My house has always been a magnet for tons of spider activity. In particular, the bedroom that I grew up in seemed particularly popular. Although he deems my fear irrational, my brother can at least attest to these two facts. I have never imagined it. I have, however, imagined quite a few outrageous scenarios involving spiders and their obsession with me.

Sp.A.N.

I suppose it is best to begin with SpAN, more widely known as "Spiders Against Nicole." This has been a growing group of spiders thoroughly amused with my reaction toward them. They hold regular meetings and have their recruitment office in my basement (which is why there are always so many spiders in the basement). They work out who is going to sneak up on me, when they are going to do so and what kind of trick are they going to pull when I finally see them. Some popular moves that, I believe, have been planned in advanced over spider-committee include:
  • the Mission Impossible/SWAT team drop
  • the raising of one leg in my general direction
  • the stand completely still so she thinks you are not alive until she gets really close
  • the jump
  • the run across the windshield while she's driving
On occasion, I do believe that SpAN has invited humans into their web of trickery. My mother and boyfriend (now husband) once spent about a month placing a super-scary looking spider cut out from a magazine all over the house, in my lunch bag and anywhere else I might find it and scream. This, undeniably, was an action that was instigated by SpAN!

The Greatest Fear of All

The one constant in all of my spider fears has singularly fell with the impending doom of my someday encounter with a Black Widow. I learned about how frightening a bite from one of these venomous girls can be and I was terrified. I feared that every spider I found was a baby black widow. After having their fun with me, friends and family would assure me that I need not worry as long as I stayed in New York - black widows live in South Western United States, they love the heat. I tried to take this to heart.

Then someone told me the IKEA story. In short, a couple bought a plant from IKEA and brought a black widow home with them. For YEARS I did not walk through the plant section of IKEA - I REFUSED. I would run through their shortcut lanes and say a little prayer when I got to the other side. I did not want a black widow on me!

I was ridiculous. I continue to be. Two days ago I was out weeding in my backyard when a wolf spider jumped out of the weeds I pulled. I jumped a mile high and started throwing the weeds around. I told the spider to, "Go live somewhere else! I am trying to get some work done!" I must have looked insane to my neighbors.

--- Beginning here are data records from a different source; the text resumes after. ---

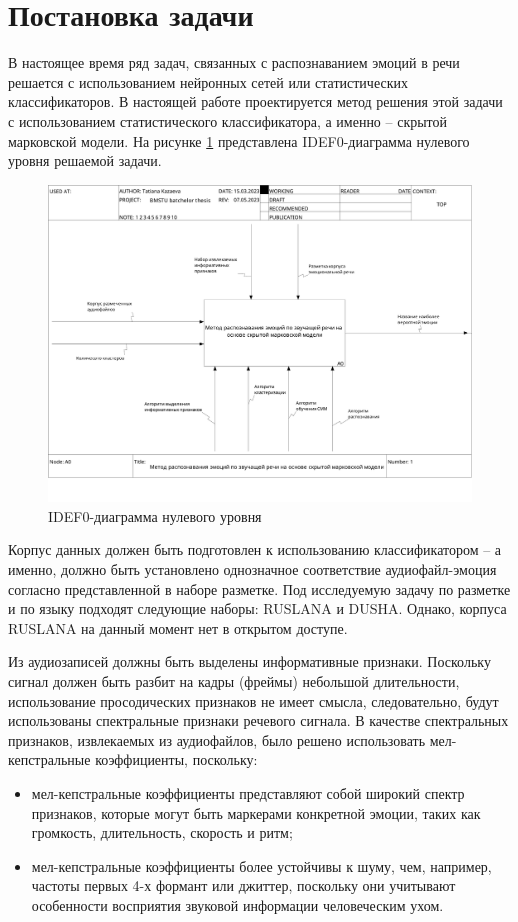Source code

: \section{Постановка задачи}
В настоящее время ряд задач, связанных с распознаванием эмоций в речи решается с использованием нейронных сетей или статистических классификаторов. В настоящей работе проектируется метод решения этой задачи с использованием статистического классификатора, а именно -- скрытой марковской модели. На рисунке \ref{fig:idef0} представлена IDEF0-диаграмма нулевого уровня решаемой задачи.
\begin{figure}[H]
	\centering
	\includegraphics[width=\linewidth]{assets/01_A0}
	\caption{IDEF0-диаграмма нулевого уровня}
	\label{fig:idef0}
\end{figure}
Корпус данных должен быть подготовлен к использованию классификатором -- а именно, должно быть установлено однозначное соответствие аудиофайл-эмоция согласно представленной в наборе разметке. Под исследуемую задачу по разметке и по языку подходят следующие наборы: RUSLANA и DUSHA. Однако, корпуса RUSLANA на данный момент нет в открытом доступе.

Из аудиозаписей должны быть выделены информативные признаки. Поскольку сигнал должен быть разбит на кадры (фреймы) небольшой длительности, использование просодических признаков не имеет смысла, следовательно, будут использованы спектральные признаки речевого сигнала. В качестве спектральных признаков, извлекаемых из аудиофайлов, было решено использовать мел-кепстральные коэффициенты, поскольку:
\begin{itemize}
	\item мел-кепстральные коэффициенты представляют собой широкий спектр признаков, которые могут быть маркерами конкретной эмоции, таких как громкость, длительность, скорость и ритм;
	\item мел-кепстральные коэффициенты более устойчивы к шуму, чем, например, частоты первых 4-х формант или джиттер, поскольку они учитывают особенности восприятия звуковой информации человеческим ухом.
\end{itemize}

I keep trying to be strong, but it doesn't always work. Fear is a funny thing.

Today

Fear or no fears, the sun came out again today, so I set out to finish what I started in the backyard. My backyard is a huge mess, so there is a lot to do. I won't bore you with all the details, but at around 2pm, I came upon an overturned red pot that I was not sure if I should keep or not. I decided to turn it over to see what condition it was in. Here's what I found:
Do you see that large black spider?
Perhaps you need a closer view...
Do you see how shiny it is?!?!
I had a very strong feeling I knew exactly what kind of spider that was sitting right in front of me here in New York City... My husband came home and decided to take a closer look
It wasn't as sunny anymore. I was trying to get the abdomen in this picture.
What is not visible in this picture is the very fancy red hourglass on this lady's abdomen. Guess what that means?
We captured her.
The New York City Department of Health advised that I keep her alive until the Environmental Investigation unit can come by to check her out and do an investigation of the area she was found. She is pissed off, in her jar in my shed outside. All I know is that I am not going to be the one that opens that jar!

Anyway, I always knew this day would come.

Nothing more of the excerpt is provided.